Shelby County Mayor Mark Luttrell told a gathering of area business leaders Tuesday night at the office of Glankler Brown PLLC that he hopes the new joint city-county economic development program gets rolling by this summer.
If government leaders keep to that schedule in building the new entity they’re calling the EDGE (which stands for Economic Development Growth Engine, but this thing is also supposed to give us an “edge” in business recruitment and retention, get it?) it would be a major step forward for the city and county.
Both of which have borne much criticism in recent years that they’re not business-friendly enough. That taxes are too high. There are too many government entities to appear before if I as a business owner want to pursue a vision. And on. And on.
A former Memphis chamber official said at Tuesday night’s event that a lot of the corporate relocations Memphis has recently landed took some hard work that sometimes went down to the wire, but that something like the EDGE would make us more competitive.
The presence of the new economic development entity – with a staff and president that can run point between companies and all the myriad government agencies and officials in the city and county – would presumably do the heavy lifting in the future on projects like the Mitsubishi Electric Power Products Inc. (MEPPI) development of a new electric power transformer factory in the city.
As detailed in this article from the March issue of Site Selection Magazine, Memphis had to overcome a big hurdle to MEPPI completing its plant in Memphis – specifically, it was the bad taste in MEPPI’s mouth left by an early 2010 Forbes article slamming Memphis.

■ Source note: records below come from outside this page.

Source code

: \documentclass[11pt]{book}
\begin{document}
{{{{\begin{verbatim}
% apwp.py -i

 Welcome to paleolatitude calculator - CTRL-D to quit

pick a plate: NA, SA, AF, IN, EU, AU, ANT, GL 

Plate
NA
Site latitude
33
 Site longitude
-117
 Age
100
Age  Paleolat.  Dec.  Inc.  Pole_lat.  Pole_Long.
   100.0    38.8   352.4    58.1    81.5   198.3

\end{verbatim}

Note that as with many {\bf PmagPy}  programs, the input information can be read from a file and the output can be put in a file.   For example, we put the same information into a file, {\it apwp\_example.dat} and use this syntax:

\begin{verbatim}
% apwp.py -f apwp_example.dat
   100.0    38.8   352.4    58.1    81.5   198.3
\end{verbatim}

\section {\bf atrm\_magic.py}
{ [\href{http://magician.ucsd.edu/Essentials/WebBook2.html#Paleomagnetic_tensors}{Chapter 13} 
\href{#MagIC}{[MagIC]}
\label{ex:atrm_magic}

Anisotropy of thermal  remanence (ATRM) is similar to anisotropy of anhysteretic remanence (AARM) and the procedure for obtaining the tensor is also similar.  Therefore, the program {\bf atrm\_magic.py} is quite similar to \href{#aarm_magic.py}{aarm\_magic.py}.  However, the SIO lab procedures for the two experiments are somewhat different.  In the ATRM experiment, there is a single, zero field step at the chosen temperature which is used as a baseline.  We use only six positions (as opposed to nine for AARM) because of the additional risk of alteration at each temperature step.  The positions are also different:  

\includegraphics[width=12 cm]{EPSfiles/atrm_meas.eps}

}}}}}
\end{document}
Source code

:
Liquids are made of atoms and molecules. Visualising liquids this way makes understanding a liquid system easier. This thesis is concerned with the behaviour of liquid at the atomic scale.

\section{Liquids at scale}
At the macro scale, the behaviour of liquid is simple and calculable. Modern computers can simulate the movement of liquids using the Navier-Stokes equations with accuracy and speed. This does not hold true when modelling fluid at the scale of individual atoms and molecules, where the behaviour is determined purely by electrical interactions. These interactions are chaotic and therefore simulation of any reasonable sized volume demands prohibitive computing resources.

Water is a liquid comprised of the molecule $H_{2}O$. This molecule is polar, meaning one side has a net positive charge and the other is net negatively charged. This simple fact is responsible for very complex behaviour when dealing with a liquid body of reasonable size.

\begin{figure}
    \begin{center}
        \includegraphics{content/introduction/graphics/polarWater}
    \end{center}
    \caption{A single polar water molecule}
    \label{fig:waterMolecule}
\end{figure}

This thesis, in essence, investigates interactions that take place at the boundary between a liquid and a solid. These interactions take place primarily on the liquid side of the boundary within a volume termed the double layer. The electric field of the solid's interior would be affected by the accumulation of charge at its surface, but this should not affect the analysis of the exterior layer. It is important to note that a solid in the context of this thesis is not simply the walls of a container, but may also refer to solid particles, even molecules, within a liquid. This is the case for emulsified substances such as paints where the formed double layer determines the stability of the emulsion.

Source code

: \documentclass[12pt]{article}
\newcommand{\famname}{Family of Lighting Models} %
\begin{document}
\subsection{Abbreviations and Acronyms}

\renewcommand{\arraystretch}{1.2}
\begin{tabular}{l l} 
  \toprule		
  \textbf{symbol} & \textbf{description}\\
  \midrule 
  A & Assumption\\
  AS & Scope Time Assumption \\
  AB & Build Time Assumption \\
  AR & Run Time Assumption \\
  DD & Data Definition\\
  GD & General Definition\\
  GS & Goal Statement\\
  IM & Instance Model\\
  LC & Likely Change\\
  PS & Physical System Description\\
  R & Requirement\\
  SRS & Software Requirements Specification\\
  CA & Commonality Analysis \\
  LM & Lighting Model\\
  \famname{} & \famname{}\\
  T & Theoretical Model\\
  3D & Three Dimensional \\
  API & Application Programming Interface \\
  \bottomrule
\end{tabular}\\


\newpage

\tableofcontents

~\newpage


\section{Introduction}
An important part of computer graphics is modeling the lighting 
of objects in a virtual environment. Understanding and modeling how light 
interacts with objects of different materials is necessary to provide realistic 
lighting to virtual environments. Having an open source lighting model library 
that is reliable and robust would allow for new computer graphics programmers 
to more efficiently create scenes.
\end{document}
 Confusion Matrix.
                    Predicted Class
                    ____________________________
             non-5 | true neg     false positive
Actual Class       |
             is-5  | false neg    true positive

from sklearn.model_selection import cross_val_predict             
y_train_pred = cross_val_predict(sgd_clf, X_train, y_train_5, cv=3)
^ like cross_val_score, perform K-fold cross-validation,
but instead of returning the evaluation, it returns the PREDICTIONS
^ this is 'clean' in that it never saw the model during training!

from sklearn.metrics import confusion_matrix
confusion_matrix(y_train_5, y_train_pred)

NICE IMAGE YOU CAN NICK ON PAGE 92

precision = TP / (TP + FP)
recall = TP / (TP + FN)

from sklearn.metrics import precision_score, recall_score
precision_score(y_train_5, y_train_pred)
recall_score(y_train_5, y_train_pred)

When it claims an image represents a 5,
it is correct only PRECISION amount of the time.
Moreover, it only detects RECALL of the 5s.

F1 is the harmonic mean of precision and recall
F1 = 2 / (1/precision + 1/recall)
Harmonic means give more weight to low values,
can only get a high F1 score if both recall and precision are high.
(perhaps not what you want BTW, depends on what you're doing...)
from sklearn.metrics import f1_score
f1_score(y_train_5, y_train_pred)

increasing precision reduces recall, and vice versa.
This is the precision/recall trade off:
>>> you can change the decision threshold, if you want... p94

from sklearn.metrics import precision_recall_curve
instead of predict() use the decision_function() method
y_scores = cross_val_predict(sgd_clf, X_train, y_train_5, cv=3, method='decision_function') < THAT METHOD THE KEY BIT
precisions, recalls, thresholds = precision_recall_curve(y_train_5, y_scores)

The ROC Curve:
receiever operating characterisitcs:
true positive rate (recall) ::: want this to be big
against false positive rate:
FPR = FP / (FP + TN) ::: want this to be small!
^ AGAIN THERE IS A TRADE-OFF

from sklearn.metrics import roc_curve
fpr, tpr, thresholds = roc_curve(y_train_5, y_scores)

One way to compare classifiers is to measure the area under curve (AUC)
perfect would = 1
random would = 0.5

I wrote an article for The Daily News last month detailing the great lengths to which the Greater Memphis Chamber went to push back against the Forbes article – at MEPPI’s request.
Chamber senior vice president Mark Herbison told me the project consultant called the chamber and said unless the chamber could refute the article in a specific and detailed way, it was probably the end of the line.
So the chamber prepared a splashy booklet refuting the Forbes article point by point.
“In five days, they provided a document that I consider one of the best-focused project impact pieces of information that I’ve gotten from an economic development agency,” Mark Sweeney, principal at site selection consulting firm McCallum Sweeney, told Site Selection Magazine.
Just imagine what kind of strides the city could make if there was another group of people enlisted in this effort who do nothing else but that full time.